This is hard to understand for people that came to reading mainstream superhero comics in the graphic novel age, but there was a time when if you were a comics reader you could rattle of a bunch of numbers that were basically your starting points in the Marvel and DC Universes. This was more than a nostalgic nod as to when you first started to get involved in comics the way I think such numbers function for people now. No, these were almost like your awakening points, your second birthdays, your baseline for understanding the universe put in front of you beyond the limited number of reprints you might get to see if your quarters held out. They were your limits. With a kid's allowance and the limited opportunities to find and buy the items in question, your jumping on points were also the parameters of your cage.

Because superhero comics book became increasingly self-referential in the 1970s, to a severe degree in fact, right down to their bones, something that happened just out of sight took on extremely romantic, desirable dimension. The end result is that I was happy to collect the Celestial Madonna storyline in Avengers, but what I really wanted was to read about something I kept hearing about called the Kree/Skrull War. I enjoyed the new X-Men, but are you kidding me these old X-Men once had their own comic and it had Neal Adams art...? The 1970s were generally envisioned as a wasteland. A popular message of youth culture is that you had missed out on everything worthwhile: it's the fertile soil from where expressions like classic rock and the initial wave of VCR owners found their reasons to be. So too with comics. Reading comics back then was like constantly being in the room were people were talking about stuff that happened and the only thing that was keeping you from having these blissful, secret experiences was a bit of money and a penchant for follow-through.

I best most fans of these giant serials have some sort of impulse along these lines, but for kids of a certain age this impulse was met with a fractured market enough to challenge anyone's limited exposure to the world. Comic shops are a wonderful thing, but a lot of today's most devoted fans had initial experiences dominated by severe scarcity, going to garage sales in blind fashion just in case there was a basket of old Conan comic books, biking to the flea market to find the guy with the clipped-out, framed Frazetta magazine drawings and the box of Rawhide Kids. I just wanted to be fully clued in, to read the rest of the story. And it lingers. I still have a soft spot for any comic that costs $.15, despite decades of accrued knowledge that should have blasted that feeling from existence.
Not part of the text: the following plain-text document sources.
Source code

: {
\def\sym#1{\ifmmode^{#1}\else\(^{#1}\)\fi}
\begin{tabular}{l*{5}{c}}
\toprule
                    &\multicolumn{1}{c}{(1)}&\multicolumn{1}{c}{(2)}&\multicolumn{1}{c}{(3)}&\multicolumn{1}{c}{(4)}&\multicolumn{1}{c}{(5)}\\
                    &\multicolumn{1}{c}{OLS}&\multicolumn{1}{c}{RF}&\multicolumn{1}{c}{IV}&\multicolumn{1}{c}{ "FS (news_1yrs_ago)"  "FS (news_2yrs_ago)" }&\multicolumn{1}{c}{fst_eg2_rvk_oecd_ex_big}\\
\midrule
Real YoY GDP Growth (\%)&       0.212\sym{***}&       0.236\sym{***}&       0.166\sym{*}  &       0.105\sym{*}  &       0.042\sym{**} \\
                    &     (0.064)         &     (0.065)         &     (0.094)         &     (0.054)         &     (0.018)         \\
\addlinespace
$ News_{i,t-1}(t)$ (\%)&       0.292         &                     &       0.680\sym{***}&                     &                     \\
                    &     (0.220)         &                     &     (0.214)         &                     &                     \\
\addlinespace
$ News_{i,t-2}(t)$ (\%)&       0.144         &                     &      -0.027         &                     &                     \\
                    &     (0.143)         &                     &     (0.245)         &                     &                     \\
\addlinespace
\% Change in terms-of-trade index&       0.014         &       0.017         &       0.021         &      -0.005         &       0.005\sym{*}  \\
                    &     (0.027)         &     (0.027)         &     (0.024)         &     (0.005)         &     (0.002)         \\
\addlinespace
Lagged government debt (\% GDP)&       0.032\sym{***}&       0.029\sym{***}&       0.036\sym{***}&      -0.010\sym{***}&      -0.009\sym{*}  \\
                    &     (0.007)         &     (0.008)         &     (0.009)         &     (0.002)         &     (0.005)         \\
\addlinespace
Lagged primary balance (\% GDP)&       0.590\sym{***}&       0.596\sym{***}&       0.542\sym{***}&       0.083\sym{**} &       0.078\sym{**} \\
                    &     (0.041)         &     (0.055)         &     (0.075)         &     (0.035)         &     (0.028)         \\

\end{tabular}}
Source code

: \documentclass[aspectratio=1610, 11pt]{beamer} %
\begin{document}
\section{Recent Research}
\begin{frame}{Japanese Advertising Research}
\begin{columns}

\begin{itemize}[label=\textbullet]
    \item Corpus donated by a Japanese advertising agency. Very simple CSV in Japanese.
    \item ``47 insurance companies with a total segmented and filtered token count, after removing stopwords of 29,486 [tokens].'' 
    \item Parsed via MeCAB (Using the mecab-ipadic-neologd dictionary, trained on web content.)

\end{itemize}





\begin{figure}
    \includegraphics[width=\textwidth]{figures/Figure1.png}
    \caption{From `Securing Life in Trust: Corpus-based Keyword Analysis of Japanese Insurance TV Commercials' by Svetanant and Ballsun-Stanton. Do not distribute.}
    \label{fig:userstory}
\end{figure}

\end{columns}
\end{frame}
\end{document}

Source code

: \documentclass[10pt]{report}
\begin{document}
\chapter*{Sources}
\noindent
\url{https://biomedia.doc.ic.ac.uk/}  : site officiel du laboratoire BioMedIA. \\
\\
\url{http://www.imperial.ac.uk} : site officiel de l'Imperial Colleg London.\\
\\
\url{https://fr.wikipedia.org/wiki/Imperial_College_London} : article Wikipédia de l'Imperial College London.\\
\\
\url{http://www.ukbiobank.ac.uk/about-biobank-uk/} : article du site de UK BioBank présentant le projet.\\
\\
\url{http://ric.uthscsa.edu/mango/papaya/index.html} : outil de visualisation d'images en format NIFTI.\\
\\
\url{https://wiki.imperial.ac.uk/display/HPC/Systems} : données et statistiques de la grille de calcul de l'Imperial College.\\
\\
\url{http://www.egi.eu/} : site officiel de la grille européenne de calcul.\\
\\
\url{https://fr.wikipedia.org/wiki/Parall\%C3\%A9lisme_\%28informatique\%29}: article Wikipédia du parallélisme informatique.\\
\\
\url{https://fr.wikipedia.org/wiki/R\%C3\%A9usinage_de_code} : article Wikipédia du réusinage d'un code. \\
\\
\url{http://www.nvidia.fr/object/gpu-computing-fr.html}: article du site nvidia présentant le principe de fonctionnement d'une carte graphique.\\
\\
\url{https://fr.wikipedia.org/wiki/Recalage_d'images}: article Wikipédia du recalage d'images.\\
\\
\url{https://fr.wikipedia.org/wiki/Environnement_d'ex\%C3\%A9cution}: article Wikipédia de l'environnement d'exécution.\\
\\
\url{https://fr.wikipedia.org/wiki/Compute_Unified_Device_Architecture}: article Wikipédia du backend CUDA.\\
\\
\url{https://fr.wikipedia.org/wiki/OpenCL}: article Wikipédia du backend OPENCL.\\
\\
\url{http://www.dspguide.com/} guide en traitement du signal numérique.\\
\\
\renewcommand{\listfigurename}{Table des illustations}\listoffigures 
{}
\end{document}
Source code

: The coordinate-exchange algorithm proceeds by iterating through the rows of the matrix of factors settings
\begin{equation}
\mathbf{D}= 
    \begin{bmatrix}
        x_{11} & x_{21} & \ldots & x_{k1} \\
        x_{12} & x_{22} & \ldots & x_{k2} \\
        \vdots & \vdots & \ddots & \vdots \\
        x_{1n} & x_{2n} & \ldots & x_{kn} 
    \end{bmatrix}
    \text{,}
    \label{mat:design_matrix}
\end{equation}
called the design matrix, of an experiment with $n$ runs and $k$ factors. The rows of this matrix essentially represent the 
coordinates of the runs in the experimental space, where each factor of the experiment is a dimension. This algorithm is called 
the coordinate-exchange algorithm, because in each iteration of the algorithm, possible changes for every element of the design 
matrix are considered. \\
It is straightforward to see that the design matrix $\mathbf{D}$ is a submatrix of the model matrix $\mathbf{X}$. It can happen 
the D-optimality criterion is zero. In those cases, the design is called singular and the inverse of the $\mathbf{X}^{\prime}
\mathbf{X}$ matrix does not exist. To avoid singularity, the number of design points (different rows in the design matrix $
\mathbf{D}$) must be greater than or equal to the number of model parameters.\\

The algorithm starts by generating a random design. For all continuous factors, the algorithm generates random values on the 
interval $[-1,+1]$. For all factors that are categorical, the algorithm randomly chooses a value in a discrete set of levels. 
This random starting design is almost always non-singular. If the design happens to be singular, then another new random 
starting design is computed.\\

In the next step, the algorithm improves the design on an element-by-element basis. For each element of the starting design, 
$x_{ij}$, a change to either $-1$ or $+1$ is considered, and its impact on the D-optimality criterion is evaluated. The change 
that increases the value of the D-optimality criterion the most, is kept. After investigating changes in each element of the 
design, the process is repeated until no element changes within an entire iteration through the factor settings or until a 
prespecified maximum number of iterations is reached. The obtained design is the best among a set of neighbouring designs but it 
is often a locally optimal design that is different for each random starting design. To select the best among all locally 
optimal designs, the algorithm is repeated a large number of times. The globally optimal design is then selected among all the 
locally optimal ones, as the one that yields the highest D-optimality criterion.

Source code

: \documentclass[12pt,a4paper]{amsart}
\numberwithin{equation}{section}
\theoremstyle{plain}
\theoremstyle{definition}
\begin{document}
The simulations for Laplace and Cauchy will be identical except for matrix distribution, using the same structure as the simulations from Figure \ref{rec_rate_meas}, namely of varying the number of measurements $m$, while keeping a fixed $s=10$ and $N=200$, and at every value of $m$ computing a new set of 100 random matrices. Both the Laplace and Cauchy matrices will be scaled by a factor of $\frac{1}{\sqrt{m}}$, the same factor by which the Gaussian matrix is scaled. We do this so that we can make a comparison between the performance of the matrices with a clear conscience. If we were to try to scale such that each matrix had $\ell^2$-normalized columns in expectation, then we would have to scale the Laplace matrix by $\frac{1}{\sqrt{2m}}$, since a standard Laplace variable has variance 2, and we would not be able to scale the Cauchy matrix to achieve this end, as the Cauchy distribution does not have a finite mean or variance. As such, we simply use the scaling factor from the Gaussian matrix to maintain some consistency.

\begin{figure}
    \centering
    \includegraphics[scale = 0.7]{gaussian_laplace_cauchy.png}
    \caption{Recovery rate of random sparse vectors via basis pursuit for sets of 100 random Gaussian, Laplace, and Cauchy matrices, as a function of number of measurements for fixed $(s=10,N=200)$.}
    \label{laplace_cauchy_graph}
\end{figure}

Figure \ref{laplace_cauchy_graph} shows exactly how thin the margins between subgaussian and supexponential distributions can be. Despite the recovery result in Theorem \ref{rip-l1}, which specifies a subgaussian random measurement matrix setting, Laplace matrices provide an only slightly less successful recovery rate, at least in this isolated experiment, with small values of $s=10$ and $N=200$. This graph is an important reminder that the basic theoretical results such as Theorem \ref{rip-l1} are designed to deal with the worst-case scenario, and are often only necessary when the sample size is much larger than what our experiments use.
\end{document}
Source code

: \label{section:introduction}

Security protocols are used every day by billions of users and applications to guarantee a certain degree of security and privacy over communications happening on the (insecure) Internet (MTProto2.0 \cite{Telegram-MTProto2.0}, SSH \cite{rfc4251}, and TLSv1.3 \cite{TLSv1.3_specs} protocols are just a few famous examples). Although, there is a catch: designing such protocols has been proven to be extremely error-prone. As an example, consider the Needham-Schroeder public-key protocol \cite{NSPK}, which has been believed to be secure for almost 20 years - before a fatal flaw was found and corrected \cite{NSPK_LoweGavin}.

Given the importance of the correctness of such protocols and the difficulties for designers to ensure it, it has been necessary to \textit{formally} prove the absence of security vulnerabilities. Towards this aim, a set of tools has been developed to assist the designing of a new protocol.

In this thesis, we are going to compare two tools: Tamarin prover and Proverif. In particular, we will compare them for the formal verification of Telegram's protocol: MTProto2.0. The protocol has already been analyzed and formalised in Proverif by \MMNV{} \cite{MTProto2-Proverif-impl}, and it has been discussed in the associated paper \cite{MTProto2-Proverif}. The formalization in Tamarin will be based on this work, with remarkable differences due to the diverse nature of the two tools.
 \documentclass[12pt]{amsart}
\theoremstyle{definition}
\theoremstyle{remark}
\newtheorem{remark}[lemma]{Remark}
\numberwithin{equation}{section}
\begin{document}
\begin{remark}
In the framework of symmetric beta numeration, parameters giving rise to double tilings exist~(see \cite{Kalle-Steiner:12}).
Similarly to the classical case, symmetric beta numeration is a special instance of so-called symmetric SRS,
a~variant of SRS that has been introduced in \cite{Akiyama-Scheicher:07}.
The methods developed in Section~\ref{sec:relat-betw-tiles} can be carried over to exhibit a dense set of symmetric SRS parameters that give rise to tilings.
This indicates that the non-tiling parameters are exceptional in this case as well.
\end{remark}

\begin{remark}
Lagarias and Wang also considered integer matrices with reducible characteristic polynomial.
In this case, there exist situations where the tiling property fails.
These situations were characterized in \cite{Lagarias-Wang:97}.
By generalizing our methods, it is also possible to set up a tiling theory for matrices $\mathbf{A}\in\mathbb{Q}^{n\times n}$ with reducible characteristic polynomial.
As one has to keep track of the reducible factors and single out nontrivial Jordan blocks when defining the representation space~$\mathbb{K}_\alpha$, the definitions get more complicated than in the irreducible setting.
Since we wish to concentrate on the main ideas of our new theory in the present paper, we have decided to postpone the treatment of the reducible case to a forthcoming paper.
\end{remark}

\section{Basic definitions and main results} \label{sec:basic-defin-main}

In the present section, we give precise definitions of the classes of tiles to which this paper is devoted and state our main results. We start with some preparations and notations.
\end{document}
Not only that, but I think that as much as it's conventional wisdom how creators want to re-make the comics of their youth, we also define too narrowly and fail to see how creators treat comics just out of their touch with a reverence and power that on their own they might not deserve. Many of the best comic book writers of today started out extending the themes and approaches from the comics they read as teens. It's when they go back further to the ones that they experienced as children, or only heard about, that things have become deeply imaginative and weird.

Our desire to rekindle a sense of wonder in forges left cold for decades can be stifling enough, that we want to recapture oh-so-specific dreams dreamed for us by someone else runs close to tragedy.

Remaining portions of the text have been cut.